Поистине, не зная, где упадешь, торопись подстелить соломку. Неделю назад пришло мне в голову, что не все я сделал, действую кустарно, а голос мой — «глас вопиющего в пустыне». Надо будить общественное мнение, открывать людям глаза, призывать под свои знамена... Вере в силу печатного слова меня учили с детства. Одним словом, написал я гневную статью о продаже народного добра, в которой называл подлинные лица и подлинные деяния этих лиц. А затем, переписав набело, понес в редакцию русской, судя по заявлениям — весьма либеральной газетенки, обосновавшейся здесь как дома. И принят был, надо сказать, подобающим образом. Обласкан. И заверен, что статья будет опубликована чуть ли не в следующем номере. Дни, однако, бежали, а статья не появлялась. Придя за справкой, я встретил на месте редактора уже другого человека — прямого и резкого, с офицерской выправкой, который сказал, что печатание моих побасенок требует согласования с рядом лиц, чье мнение газета здесь выражает, и просит наведаться как-нибудь днями... Вечером, вернувшись «домой», застал на самом видном месте возвращенную мне статью с запиской, где говорилось прямо: газета статью напечатать не имеет возможности ввиду вздорности обвинений в адрес лиц, широко известных в обществе, чье положение и заслуга — лучшая гарантия от моих упреков и беспочвенных подозрений... etc, etc... Но это еще не все! События, развернувшиеся тем же вечером, напоминают повествование Элена Сю. Ко мне подошли двое. В масках! И, взяв за руки, оттащили в дальний угол двора и пригрозили убийством, если я не оставлю свои писания... навсегда! Все это очень грустно.

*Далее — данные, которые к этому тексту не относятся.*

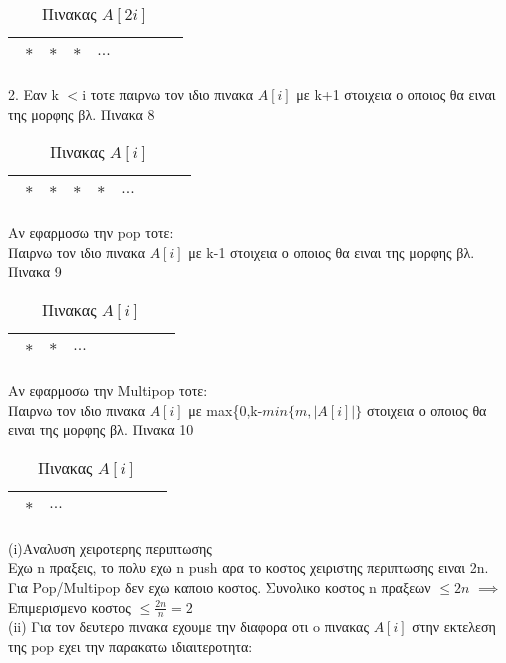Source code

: \documentclass[12pt]{article}
\begin{document}
$$ $$
\begin{table}[H]
\begin{center}
\caption{Πινακας $A[2i]$}
\begin{tabular}{|l|c|r|c|l|l|c|r|}
\hline
\ $*$ & $*$ & $*$ & $...$ & $  $ & $  $ & $  $\\
\hline
\end{tabular}
\end{center}
\end{table}
2. Εαν k $<$i τοτε παιρνω τον ιδιο πινακα $A[i]$ με k+1 στοιχεια ο οποιος θα ειναι της μορφης βλ. Πινακα 8
\begin{table}[H]
\begin{center}
\caption{Πινακας $A[i]$}
\begin{tabular}{|l|c|r|c|l|l|c|r|}
\hline
\ $*$ & $*$ & $*$ & $*$ & $...$ & $ $\\
\hline
\end{tabular}
\end{center}
\end{table}       
$$ $$ $$ $$ 
Αν εφαρμοσω την pop τοτε:$$ $$
Παιρνω τον ιδιο πινακα $A[i]$ με k-1 στοιχεια ο οποιος θα ειναι της μορφης βλ. Πινακα 9
$$ $$
\begin{table}[H]
\begin{center}
\caption{Πινακας $A[i]$}
\begin{tabular}{|l|c|r|c|l|l|c|r|}
\hline
\ $*$ & $*$ & $...$ & $  $ & $  $ & $  $\\
\hline
\end{tabular}
\end{center}
\end{table}
Αν εφαρμοσω την Multipop τοτε:$$ $$
Παιρνω τον ιδιο πινακα $A[i]$ με max\{0,k-$min\{m,|A[i]|\}$ στοιχεια ο οποιος θα ειναι της μορφης βλ. Πινακα 10
$$ $$
\begin{table}[H]
\begin{center}
\caption{Πινακας $A[i]$}
\begin{tabular}{|l|c|r|c|l|l|c|r|}
\hline
\ $*$ & $...$ & $ $ & $  $ & $  $ & $  $\\
\hline
\end{tabular}
\end{center}
\end{table}
$$ $$
 (i)Αναλυση χειροτερης περιπτωσης$$ $$
 Εχω n πραξεις, το πολυ εχω n push αρα το κοστος χειριστης περιπτωσης ειναι 2n. Για Pop/Multipop δεν εχω καποιο κοστος.
 Συνολικο κοστος n πραξεων $\leq 2n$ $\implies$ Επιμερισμενο κοστος $\leq \frac{2n}{n}=2$ $$ $$
 (ii) Για τον δευτερο πινακα εχουμε την διαφορα οτι o πινακας $A[i]$ στην εκτελεση της pop εχει την παρακατω ιδιαιτεροτητα:
 
\end{document}
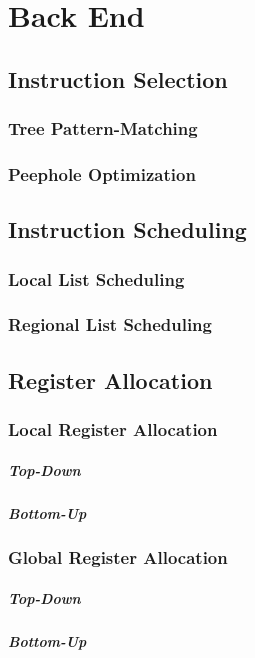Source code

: \chapter{Back End}

\section{Instruction Selection}
\subsection{Tree Pattern-Matching}
\subsection{Peephole Optimization}

\section{Instruction Scheduling}
\subsection{Local List Scheduling}
\subsection{Regional List Scheduling}

\section{Register Allocation}
\subsection{Local Register Allocation}
\paragraph{Top-Down}
\paragraph{Bottom-Up}
\subsection{Global Register Allocation}
\paragraph{Top-Down}
\paragraph{Bottom-Up}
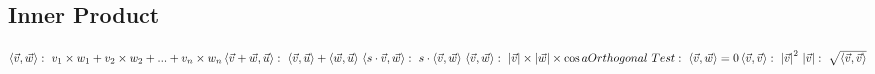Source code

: \documentclass[12pt]{article}
\begin{document}
\subsection{Inner Product}
\begin{math}
\left \langle \vec{v},\vec{w} \right \rangle:\ v_{1}\times w_{1}+v_{2}\times w_{2}+...+v_{n}\times w_{n}\newline\newline
\left \langle \vec{v} + \vec{w}, \vec{u} \right \rangle:\ \left \langle \vec{v}, \vec{u} \right \rangle + \left \langle \vec{w}, \vec{u} \right \rangle\newline\newline
\left \langle s\cdot \vec{v},\vec{w} \right \rangle:\ s\cdot \left \langle \vec{v},\vec{w} \right \rangle\newline\newline
\left \langle \vec{v},\vec{w} \right \rangle:\ \left | \vec{v} \right |\times\left | \vec{w} \right |\times\cos a \newline\newline
Orthogonal\ Test:\ \left \langle \vec{v},\vec{w} \right \rangle=0\newline\newline
\left \langle \vec{v},\vec{v} \right \rangle:\ \left | \vec{v} \right |^{2}\newline\newline
\left | \vec{v} \right |:\ \sqrt{\left \langle \vec{v},\vec{v} \right \rangle}\newline\newline
\end{math}
\end{document}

Людей, подобных этим, в масках, здесь множество, сомневаться не приходится. Как и в том, что отправить на тот свет такого старика, как я, дело не сложное. Думайте, профессор, думайте! Снова жизнь задает вам непростую задачку!..
Внезапно разыскал меня Здравко Ристич. Появление старого корсара растрогало меня: проделал долгое, трудное и не дешевое путешествие из Каттаро лишь для того, чтобы повидаться, привезти оставленные мною вещи (признался, что говорил с Леонидом, и тот сказал, что я не вернусь) и некоторую сумму денег. которую он готов ссудить мне (поклялся, что деньги, принадлежат ему, а не Леониду). Да, все же именно добрые и высокопорядочные люди — двигатели прогресса, двигатели истории! Они — опора мира. Вопрос о переезде в Париж таким образом приобретает практические очертания. В Париж, в Париж! Там чище воздух. Там цвет эмиграции нашей. Там легче будет бороться против «Торгового дома Врангеля и К°»! Итак, вперед!»